## WHAT NEEDS TO BE DONE:
Using the data below, work out how many of its lines contain "opacity", and give that number with nothing added.

## Source data:

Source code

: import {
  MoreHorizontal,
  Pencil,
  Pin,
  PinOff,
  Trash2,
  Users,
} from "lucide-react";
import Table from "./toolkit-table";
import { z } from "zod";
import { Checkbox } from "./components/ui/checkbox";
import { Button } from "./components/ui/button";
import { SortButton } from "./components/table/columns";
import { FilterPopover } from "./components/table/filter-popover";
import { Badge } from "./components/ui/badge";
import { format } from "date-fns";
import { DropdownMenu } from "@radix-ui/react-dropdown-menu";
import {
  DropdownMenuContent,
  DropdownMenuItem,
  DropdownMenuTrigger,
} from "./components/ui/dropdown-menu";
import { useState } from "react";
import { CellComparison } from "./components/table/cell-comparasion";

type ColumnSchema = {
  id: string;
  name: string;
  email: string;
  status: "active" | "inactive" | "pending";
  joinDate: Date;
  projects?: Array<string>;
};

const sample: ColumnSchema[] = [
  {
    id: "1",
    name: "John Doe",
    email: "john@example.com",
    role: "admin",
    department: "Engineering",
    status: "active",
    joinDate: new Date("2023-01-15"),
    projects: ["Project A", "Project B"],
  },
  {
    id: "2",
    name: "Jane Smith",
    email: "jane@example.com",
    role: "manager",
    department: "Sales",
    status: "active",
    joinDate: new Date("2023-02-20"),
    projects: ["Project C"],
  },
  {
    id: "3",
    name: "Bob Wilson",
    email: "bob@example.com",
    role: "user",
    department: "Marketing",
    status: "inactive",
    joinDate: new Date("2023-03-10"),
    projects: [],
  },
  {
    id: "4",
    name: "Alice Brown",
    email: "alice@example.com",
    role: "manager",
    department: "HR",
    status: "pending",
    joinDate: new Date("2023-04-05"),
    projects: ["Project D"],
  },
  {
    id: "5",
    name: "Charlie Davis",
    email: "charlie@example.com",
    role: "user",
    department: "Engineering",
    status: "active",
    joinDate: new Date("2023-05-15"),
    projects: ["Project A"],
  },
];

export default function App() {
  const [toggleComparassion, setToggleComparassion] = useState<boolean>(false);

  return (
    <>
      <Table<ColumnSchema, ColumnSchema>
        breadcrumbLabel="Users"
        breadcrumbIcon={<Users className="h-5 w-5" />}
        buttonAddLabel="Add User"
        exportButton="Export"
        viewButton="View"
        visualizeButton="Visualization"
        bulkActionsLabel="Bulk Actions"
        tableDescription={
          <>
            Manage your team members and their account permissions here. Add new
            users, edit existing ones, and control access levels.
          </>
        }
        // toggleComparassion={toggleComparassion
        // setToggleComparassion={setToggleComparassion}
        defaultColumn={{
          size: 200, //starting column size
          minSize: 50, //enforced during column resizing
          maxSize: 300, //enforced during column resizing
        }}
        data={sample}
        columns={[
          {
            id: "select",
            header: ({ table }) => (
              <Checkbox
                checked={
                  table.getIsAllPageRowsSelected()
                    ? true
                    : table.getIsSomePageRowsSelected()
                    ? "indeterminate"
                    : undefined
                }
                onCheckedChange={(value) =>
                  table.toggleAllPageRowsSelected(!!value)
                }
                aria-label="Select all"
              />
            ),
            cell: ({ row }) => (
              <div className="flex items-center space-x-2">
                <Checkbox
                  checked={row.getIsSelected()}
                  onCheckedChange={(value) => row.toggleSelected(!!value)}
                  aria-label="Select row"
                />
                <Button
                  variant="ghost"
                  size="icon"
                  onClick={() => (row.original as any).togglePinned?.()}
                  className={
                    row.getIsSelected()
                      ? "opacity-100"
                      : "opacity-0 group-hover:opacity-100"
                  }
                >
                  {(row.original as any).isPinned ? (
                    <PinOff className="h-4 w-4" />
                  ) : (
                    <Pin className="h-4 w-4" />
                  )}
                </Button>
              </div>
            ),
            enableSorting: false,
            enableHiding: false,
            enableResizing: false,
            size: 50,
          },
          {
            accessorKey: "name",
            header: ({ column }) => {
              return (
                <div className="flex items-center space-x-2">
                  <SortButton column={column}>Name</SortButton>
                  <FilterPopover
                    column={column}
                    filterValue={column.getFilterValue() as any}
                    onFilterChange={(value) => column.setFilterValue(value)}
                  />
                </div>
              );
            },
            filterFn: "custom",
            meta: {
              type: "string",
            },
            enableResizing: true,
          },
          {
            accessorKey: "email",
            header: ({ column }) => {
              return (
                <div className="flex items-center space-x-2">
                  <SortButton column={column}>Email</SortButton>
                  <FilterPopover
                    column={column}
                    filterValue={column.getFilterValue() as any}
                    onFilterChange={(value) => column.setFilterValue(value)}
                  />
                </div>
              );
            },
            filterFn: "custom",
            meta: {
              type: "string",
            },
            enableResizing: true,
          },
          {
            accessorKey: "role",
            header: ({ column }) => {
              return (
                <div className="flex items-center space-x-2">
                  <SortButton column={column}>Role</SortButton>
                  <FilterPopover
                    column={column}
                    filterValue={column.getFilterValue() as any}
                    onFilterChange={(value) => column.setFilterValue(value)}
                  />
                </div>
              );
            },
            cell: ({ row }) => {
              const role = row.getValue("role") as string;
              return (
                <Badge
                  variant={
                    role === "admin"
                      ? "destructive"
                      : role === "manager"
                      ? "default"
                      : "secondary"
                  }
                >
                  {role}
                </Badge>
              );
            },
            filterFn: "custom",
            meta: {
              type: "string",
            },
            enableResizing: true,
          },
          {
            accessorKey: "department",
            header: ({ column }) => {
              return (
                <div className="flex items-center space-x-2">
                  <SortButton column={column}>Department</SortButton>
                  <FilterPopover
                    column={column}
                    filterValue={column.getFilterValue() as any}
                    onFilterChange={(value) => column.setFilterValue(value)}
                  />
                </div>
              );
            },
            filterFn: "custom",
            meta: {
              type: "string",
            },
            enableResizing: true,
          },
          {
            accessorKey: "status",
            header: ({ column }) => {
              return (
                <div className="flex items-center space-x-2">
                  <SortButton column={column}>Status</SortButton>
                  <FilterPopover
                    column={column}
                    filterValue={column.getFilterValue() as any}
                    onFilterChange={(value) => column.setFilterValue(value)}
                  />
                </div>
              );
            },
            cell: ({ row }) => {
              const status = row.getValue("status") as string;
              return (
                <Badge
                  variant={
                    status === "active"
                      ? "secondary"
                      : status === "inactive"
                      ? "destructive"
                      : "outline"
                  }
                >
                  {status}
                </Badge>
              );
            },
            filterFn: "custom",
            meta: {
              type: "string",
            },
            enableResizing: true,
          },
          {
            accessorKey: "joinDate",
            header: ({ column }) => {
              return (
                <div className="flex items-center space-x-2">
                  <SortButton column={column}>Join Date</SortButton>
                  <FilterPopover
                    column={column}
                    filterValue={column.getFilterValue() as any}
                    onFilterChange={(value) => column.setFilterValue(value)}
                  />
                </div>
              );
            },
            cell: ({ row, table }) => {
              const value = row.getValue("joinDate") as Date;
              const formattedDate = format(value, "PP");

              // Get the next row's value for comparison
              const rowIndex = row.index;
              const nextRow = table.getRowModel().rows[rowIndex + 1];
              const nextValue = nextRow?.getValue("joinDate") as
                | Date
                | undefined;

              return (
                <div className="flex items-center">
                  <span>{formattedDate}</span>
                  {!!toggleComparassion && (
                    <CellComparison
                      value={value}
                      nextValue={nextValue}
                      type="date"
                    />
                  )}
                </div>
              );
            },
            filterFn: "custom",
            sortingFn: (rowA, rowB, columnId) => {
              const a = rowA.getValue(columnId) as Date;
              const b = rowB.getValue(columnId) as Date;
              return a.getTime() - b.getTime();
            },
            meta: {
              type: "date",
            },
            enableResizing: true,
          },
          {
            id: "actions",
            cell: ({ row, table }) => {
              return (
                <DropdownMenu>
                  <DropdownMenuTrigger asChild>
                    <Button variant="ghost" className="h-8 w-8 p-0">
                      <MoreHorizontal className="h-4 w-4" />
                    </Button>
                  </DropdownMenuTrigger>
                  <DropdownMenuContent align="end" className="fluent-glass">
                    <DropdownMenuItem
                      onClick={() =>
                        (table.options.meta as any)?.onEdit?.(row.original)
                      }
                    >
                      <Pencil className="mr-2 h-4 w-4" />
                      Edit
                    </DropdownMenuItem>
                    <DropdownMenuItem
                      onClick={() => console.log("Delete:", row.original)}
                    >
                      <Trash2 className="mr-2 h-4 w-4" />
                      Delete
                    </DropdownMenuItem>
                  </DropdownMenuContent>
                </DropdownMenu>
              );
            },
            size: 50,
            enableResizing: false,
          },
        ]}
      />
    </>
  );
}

## SOLUTION:
2